Changes of metabolic risk factors after intervention for 24 weeks.

		Intervention(n = 502)	Control(n = 502)	P-value
Hypertension
Systolic BP, mean (mmHg)	baseline	130.32	131.18
	24 weeks	125.37	132.92
	difference (%)	−3.8	1.3	<0.001
	P-value	<0.001	0.001
	Effect size	0.352	0.205
Diastolic BP, mean (mmHg)	baseline	85.48	80.29
	24 weeks	82.56	82.38
	difference (%)	−3.4	2.6	<0.001
	P-value	<0.001	<0.001
	Effect size	0.343	0.278
Diabetes
HbA1c, mean (%)	baseline	6.76	6.92
	24 weeks	6.71	6.86
	difference (%)	−0.7	−1.0	0.351
	P-value	0.181	0.527
	Effect size	0.095	0.018
Fasting serum glucose,mean (mg/dL)	baseline	113.22	135.56
	24 weeks	109.22	133.96
	difference (%)	−3.5	−1.2	0.651
	P-value	0.384	0.703
	Effect size	0.059	0.023
Total
Waist circumference,mean (cm)	baseline	89.05	88.29
	24 weeks	87.72	88.60
	difference (%)	−1.5	0.4	<0.001
	P-value	<0.001	0.200
	Effect size	0.359	0.046
BMI, mean (kg/m²)	baseline	25.81	25.11
	24 weeks	25.39	25.06
	difference (%)	−1.6	−0.2	<0.001
	P-value	<0.001	0.296
	Effect size	0.513	0.070
Total cholesterol, mean (mg/dL)	baseline	172.95	170.22
	24 weeks	170.57	169.52
	difference (%)	−1.4	−0.4	0.200
	P-value	0.495	0.296
	Effect size	0.031	0.072
HDL-cholesterol, mean (mg/dL)	baseline	54.43	52.76
	24 weeks	55.74	53.84
	difference (%)	2.4	2.0	0.559
	P-value	0.001	0.006
	Effect Size	0.139	0.148

BP: blood pressure, HbA1c: glycated hemoglobin A1c, HDL: high-density lipoprotein, LDL: low-density lipoprotein.

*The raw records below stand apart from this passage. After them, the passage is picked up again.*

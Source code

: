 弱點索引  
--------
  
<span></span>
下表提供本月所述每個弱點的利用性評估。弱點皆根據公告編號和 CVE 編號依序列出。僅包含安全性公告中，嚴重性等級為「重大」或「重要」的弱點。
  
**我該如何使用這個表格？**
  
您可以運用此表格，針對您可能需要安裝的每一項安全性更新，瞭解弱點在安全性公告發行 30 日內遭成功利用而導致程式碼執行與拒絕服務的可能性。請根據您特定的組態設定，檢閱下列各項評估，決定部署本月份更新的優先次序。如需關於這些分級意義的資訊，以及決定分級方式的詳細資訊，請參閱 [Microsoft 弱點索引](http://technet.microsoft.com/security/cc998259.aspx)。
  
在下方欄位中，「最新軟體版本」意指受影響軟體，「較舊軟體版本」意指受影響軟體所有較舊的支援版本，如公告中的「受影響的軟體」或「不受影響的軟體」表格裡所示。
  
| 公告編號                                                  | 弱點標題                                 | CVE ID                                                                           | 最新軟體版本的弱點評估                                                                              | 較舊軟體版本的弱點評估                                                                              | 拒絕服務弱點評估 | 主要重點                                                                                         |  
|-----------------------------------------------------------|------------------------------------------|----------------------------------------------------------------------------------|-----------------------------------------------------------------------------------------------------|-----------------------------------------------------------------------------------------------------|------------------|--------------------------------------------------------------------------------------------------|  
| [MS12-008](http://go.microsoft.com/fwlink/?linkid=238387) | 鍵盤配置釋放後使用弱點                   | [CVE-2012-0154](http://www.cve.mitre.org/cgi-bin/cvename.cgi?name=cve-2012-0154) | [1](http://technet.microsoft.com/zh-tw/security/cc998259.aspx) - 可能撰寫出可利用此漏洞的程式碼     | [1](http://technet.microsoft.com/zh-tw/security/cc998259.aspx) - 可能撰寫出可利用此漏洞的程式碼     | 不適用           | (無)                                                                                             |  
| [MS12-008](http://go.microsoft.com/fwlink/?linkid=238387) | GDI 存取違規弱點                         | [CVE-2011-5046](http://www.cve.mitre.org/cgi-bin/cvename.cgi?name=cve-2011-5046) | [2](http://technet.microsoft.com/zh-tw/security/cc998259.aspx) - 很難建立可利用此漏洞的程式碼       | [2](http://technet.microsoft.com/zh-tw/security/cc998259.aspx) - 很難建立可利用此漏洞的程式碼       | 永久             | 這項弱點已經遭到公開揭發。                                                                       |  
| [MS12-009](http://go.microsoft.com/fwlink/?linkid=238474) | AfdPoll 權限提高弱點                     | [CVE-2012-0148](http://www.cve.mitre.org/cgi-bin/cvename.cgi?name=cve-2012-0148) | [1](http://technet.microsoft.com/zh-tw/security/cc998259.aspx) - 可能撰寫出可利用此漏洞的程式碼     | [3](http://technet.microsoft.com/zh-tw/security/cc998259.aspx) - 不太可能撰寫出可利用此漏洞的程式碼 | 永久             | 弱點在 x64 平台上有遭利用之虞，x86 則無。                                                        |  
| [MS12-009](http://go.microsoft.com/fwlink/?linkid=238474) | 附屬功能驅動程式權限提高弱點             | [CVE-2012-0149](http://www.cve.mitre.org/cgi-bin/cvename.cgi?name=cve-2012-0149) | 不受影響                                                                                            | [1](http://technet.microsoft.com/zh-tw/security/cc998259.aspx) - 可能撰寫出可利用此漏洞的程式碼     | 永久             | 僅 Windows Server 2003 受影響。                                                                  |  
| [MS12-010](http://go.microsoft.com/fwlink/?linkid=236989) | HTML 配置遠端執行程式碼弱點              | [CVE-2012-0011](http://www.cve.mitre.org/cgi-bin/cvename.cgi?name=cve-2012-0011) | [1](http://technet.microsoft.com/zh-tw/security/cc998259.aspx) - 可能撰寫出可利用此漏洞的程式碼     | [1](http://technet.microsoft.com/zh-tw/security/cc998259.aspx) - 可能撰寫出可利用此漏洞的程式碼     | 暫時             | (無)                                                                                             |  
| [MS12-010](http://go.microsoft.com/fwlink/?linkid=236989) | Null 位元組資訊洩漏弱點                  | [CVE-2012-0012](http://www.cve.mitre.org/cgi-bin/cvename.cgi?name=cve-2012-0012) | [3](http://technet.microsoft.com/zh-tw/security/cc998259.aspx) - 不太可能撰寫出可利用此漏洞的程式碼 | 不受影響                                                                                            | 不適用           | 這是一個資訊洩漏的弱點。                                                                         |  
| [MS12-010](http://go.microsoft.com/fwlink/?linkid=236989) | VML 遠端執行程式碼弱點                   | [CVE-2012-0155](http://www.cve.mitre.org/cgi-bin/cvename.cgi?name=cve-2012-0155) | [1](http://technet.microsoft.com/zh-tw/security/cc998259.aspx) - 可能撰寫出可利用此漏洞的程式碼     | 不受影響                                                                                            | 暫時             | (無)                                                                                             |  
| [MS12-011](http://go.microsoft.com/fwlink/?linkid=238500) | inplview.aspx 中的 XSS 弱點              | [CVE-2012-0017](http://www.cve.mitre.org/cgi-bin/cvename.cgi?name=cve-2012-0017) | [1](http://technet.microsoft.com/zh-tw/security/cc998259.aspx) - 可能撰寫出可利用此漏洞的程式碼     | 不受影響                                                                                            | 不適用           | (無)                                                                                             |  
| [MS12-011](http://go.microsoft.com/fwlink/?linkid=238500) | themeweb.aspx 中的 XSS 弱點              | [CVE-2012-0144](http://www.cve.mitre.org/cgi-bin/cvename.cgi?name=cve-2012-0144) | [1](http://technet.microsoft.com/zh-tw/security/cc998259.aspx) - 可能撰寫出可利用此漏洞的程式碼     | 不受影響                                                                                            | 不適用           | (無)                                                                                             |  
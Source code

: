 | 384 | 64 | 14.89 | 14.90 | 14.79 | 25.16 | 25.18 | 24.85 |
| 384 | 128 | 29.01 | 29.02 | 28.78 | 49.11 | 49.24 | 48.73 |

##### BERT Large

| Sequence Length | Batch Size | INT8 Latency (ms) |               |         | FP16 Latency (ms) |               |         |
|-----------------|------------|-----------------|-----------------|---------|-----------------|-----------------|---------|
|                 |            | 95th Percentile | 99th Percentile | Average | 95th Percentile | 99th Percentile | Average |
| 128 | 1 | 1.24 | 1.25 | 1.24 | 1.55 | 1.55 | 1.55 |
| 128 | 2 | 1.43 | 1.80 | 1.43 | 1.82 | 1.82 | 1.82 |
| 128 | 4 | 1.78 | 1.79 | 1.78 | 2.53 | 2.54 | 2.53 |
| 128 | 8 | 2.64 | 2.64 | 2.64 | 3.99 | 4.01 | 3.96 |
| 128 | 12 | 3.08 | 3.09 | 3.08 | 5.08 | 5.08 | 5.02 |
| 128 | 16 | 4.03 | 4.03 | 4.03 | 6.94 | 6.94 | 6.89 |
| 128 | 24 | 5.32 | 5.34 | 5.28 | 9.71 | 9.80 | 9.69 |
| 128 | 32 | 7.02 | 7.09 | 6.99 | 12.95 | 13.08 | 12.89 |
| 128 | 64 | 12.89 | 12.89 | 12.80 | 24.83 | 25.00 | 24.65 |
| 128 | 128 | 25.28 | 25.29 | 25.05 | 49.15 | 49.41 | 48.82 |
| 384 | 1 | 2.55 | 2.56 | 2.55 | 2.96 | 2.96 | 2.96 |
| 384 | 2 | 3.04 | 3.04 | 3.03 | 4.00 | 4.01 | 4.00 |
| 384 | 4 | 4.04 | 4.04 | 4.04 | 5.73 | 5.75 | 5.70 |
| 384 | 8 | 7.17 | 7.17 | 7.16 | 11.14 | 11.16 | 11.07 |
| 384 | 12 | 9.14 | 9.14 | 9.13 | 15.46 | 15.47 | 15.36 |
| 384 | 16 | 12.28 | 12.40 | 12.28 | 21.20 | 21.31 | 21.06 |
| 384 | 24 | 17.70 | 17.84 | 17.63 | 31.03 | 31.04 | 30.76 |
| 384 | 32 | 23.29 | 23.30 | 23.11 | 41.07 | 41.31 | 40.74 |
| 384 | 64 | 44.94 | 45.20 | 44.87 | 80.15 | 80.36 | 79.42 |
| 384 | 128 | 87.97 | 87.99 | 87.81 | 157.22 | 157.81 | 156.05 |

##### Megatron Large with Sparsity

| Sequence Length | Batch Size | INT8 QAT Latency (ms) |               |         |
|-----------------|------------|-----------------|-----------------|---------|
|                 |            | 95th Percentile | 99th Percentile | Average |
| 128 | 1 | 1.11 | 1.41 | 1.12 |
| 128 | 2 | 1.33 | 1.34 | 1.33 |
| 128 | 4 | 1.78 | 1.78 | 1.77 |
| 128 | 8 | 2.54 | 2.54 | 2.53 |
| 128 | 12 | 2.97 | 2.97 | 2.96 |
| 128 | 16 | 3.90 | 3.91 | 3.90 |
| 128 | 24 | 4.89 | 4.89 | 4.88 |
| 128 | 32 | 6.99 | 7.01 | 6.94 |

Sensitivity analysis was conducted to assess the robustness of the intervention's effects among high-risk subgroups. For hypertensive patients with baseline systolic blood pressure ≥ 140 mmHg or diastolic blood pressure ≥ 90 mmHg, the mean systolic blood pressure decreased significantly by 8.7% (P < 0.001, effect size = 0.777) in the intervention group compared to 1.48% in the control group. Similarly, diastolic blood pressure in the intervention group decreased by 7.1% (P < 0.001, effect size = 0.688), while the control group showed a negligible reduction of 0.4%. For diabetic patients with baseline fasting glucose ≥ 126 mg/dL or HbA1c ≥ 6.5%, fasting glucose decreased by 8.9% in the intervention group to 4.4% in the control group (P = 0.004, effect size = 0.259) (Supplemental Table 1).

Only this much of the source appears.